Tennant Company Awarded Best Customer Service Booth at 2006 ISSA
Tennant Company announced that its exhibit booth at the 2006 ISSA/INTERCLEAN® USA Tradeshow and Educational Conference, which took place at Chicago’s McCormick Place October 4 – 7, was one of three larger than 300-square feet to be named Best Customer Service booth at the conclusion of the show. The award was the result of voting conducted by distributors, building service contractors, and in-house service providers who attended the show. Voters made their choices based on which company’s staff best met attendee needs, answered questions, or offered problem-solving solutions when people visited their booths.
Tennant Company’s 4,800-square foot exhibit booth was designed in partnership with Chicago’s Millennium Park, Inc. and the Lurie Garden in an effort to clearly convey the Company’s commitment to environmental stewardship. More specifically, Colleen Schuetz, the Lurie Garden’s head horticulturist, and Terry Guen, a landscape architect with Terry Guen Design Associates who helped with the original planting of the Lurie Garden, worked closely with Tennant Company to design its ISSA booth as a near-replica of the Lurie Garden, a 2.5-acre ecological and natural garden within Millennium Park.
“We took our exhibit booth in an unproven and unprecedented direction at this year’s ISSA Tradeshow and Conference in the hopes that it would provide a visual interpretation of our deep-rooted commitment to environmental stewardship,” said Steve Coopersmith, vice president of global marketing with Tennant Company. “This award signifies that the booth did just that. I believe the award also demonstrates that our booth expressed to our customers how our commitment to the environment can serve them in achieving their business goals.”

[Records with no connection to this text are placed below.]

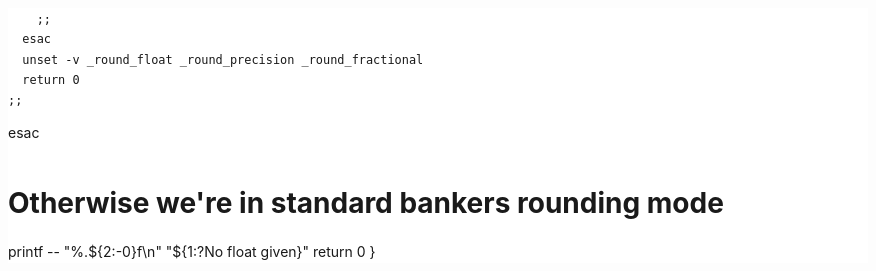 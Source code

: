         ;;
      esac
      unset -v _round_float _round_precision _round_fractional
      return 0
    ;;
  esac

  # Otherwise we're in standard bankers rounding mode
  printf -- "%.${2:-0}f\n" "${1:?No float given}"
  return 0
}
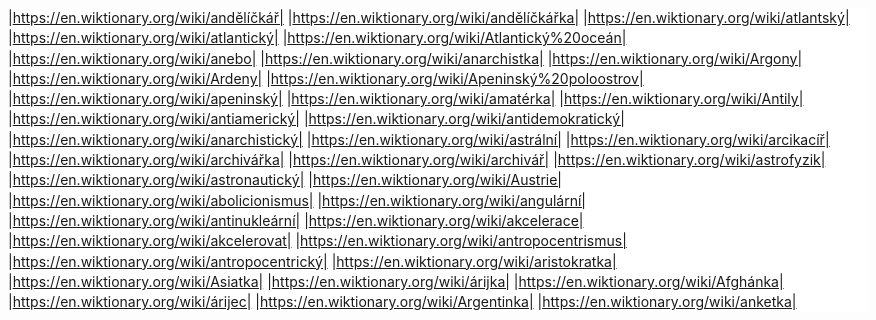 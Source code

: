 |https://en.wiktionary.org/wiki/andělíčkář|
|https://en.wiktionary.org/wiki/andělíčkářka|
|https://en.wiktionary.org/wiki/atlantský|
|https://en.wiktionary.org/wiki/atlantický|
|https://en.wiktionary.org/wiki/Atlantický%20oceán|
|https://en.wiktionary.org/wiki/anebo|
|https://en.wiktionary.org/wiki/anarchistka|
|https://en.wiktionary.org/wiki/Argony|
|https://en.wiktionary.org/wiki/Ardeny|
|https://en.wiktionary.org/wiki/Apeninský%20poloostrov|
|https://en.wiktionary.org/wiki/apeninský|
|https://en.wiktionary.org/wiki/amatérka|
|https://en.wiktionary.org/wiki/Antily|
|https://en.wiktionary.org/wiki/antiamerický|
|https://en.wiktionary.org/wiki/antidemokratický|
|https://en.wiktionary.org/wiki/anarchistický|
|https://en.wiktionary.org/wiki/astrální|
|https://en.wiktionary.org/wiki/arcikacíř|
|https://en.wiktionary.org/wiki/archivářka|
|https://en.wiktionary.org/wiki/archivář|
|https://en.wiktionary.org/wiki/astrofyzik|
|https://en.wiktionary.org/wiki/astronautický|
|https://en.wiktionary.org/wiki/Austrie|
|https://en.wiktionary.org/wiki/abolicionismus|
|https://en.wiktionary.org/wiki/angulární|
|https://en.wiktionary.org/wiki/antinukleární|
|https://en.wiktionary.org/wiki/akcelerace|
|https://en.wiktionary.org/wiki/akcelerovat|
|https://en.wiktionary.org/wiki/antropocentrismus|
|https://en.wiktionary.org/wiki/antropocentrický|
|https://en.wiktionary.org/wiki/aristokratka|
|https://en.wiktionary.org/wiki/Asiatka|
|https://en.wiktionary.org/wiki/árijka|
|https://en.wiktionary.org/wiki/Afghánka|
|https://en.wiktionary.org/wiki/árijec|
|https://en.wiktionary.org/wiki/Argentinka|
|https://en.wiktionary.org/wiki/anketka| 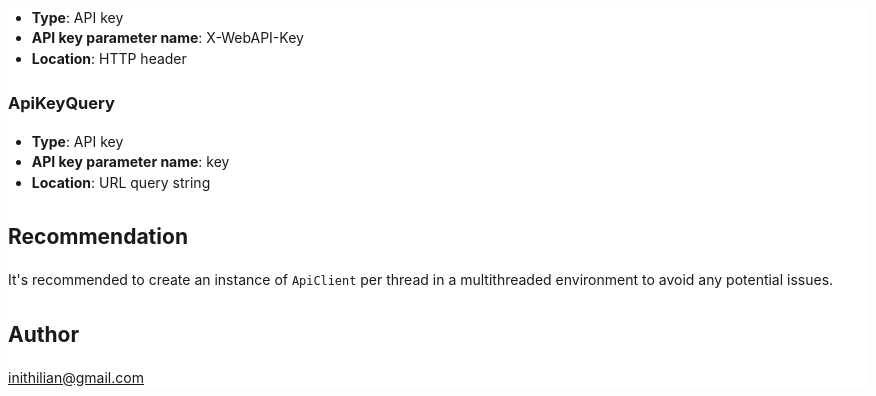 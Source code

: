 - **Type**: API key
- **API key parameter name**: X-WebAPI-Key
- **Location**: HTTP header

### ApiKeyQuery

- **Type**: API key
- **API key parameter name**: key
- **Location**: URL query string


## Recommendation

It's recommended to create an instance of `ApiClient` per thread in a multithreaded environment to avoid any potential issues.

## Author

inithilian@gmail.com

Tennant Company’s booth included an estimated 2,069 individual plants from 30 different plant varieties. In total, the booth included 1,190-square feet of perennials such as grasses, ferns, shrubs, trees as well as winding recycled rubber paths and timber borders. Like the plants found in the Lurie Garden, many of the plants used in Tennant’s booth were native to North America—native plants are environmentally friendly themselves as they are self-sustaining and require minimal maintenance.
All of the plants incorporated into Tennant Company’s booth design were donated back to the Lurie Garden to enhance its existing plantings and assist in the continued greening of the City of Chicago. Tennant Company’s total donation to the Lurie Garden was nearly $40,000.